Applications can explicitly configure to use a particular pool for the current session using a SQL configuration property,
snappydata.scheduler.pool. For example, the
set snappydata.scheduler.pool=lowlatency command sets the pool as low latency pool for the current session.
New pools can be added and properties of the existing pools can be configured by modifying the conf/fairscheduler.xml file. We do not recommend changing the pool names (
Controlling CPU Usage for User Jobs
You can control the CPU usage for user jobs by configuring separate pools for different kinds of jobs. See configuration here. The product is configured with two out-of-the-box pools, that is the Default pool and the Low-latency pool. The Default pool has higher priority and also has a minShare, so that some minimum cores are reserved for those jobs if possible. The Stages tab on the SnappyData Pulse UI shows the available pools. When you track a job for an SQL query on the SQL tab, it shows the pool that is used in the Pool Name column. In-built tasks such as ingestion can show lower priority pools by default to give priority to foreground queries. To configure such priority, do the following:
- Define the pools in conf/fairscheduler.xml
- Set a pool for a job using Spark API or use
set snappydata.scheduler.poolproperty in a SnappySession.
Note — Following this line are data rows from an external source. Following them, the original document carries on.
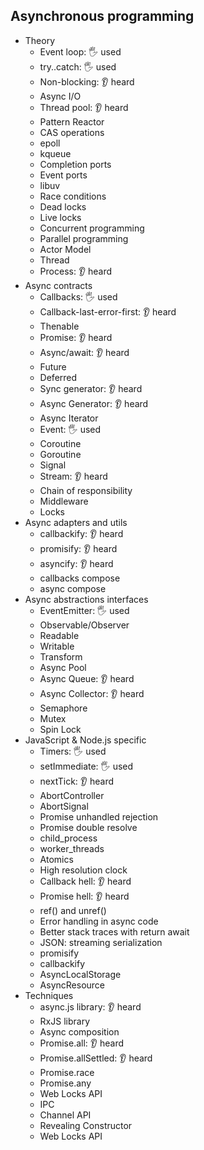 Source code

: ## Asynchronous programming

- Theory
  - Event loop: 🖐️ used
  - try..catch: 🖐️ used
  - Non-blocking: 👂 heard
  - Async I/O
  - Thread pool: 👂 heard
  - Pattern Reactor
  - CAS operations
  - epoll
  - kqueue
  - Completion ports
  - Event ports
  - libuv
  - Race conditions
  - Dead locks
  - Live locks
  - Concurrent programming
  - Parallel programming
  - Actor Model
  - Thread
  - Process: 👂 heard
- Async contracts
  - Callbacks: 🖐️ used
  - Callback-last-error-first: 👂 heard
  - Thenable
  - Promise: 👂 heard
  - Async/await: 👂 heard
  - Future
  - Deferred
  - Sync generator: 👂 heard
  - Async Generator: 👂 heard
  - Async Iterator
  - Event: 🖐️ used
  - Coroutine
  - Goroutine
  - Signal
  - Stream: 👂 heard
  - Chain of responsibility
  - Middleware
  - Locks
- Async adapters and utils
  - callbackify: 👂 heard
  - promisify: 👂 heard
  - asyncify: 👂 heard
  - callbacks compose
  - async compose
- Async abstractions interfaces
  - EventEmitter: 🖐️ used
  - Observable/Observer
  - Readable
  - Writable
  - Transform
  - Async Pool
  - Async Queue: 👂 heard
  - Async Collector: 👂 heard
  - Semaphore
  - Mutex
  - Spin Lock
- JavaScript & Node.js specific
  - Timers: 🖐️ used
  - setImmediate: 🖐️ used
  - nextTick: 👂 heard
  - AbortController
  - AbortSignal
  - Promise unhandled rejection
  - Promise double resolve
  - child_process
  - worker_threads
  - Atomics
  - High resolution clock
  - Callback hell: 👂 heard
  - Promise hell: 👂 heard
  - ref() and unref()
  - Error handling in async code
  - Better stack traces with return await
  - JSON: streaming serialization
  - promisify
  - callbackify
  - AsyncLocalStorage
  - AsyncResource
- Techniques
  - async.js library: 👂 heard
  - RxJS library
  - Async composition
  - Promise.all: 👂 heard
  - Promise.allSettled: 👂 heard
  - Promise.race
  - Promise.any
  - Web Locks API
  - IPC
  - Channel API
  - Revealing Constructor
  - Web Locks API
To configure the priority based on specific requirements, you can also either permit the users to set the priority for queries or add some pool allocation logic in the application as per client requirements.
Using a Partitioning Strategy to Increase Concurrency
The best way to increasing concurrency is to design your schema such that you minimize the need to run your queries across many partitions. The common strategy is to understand your application patterns and choose a partitioning strategy such that queries often target a specific partition. Such queries will be pruned to a single node and SnappyData automatically optimises such queries to use a single task. For more information see, How to design your schema.
Using Smart Connector for Expanding Capacity of the Cluster
One of the instances, when SnappyData Smart connector mode is useful, is when the computations is separate from the data. This allows you to increase the computational capacity without adding more servers to the SnappyData cluster. Thus, more executors can be provisioned for a Smart Connector application than the number of SnappyData servers.
Also, expensive batch jobs can be run in a separate Smart Connector application and it does not impact the performance of the SnappyData cluster. See, How to Access SnappyData store from an Existing Spark Installation using Smart Connector.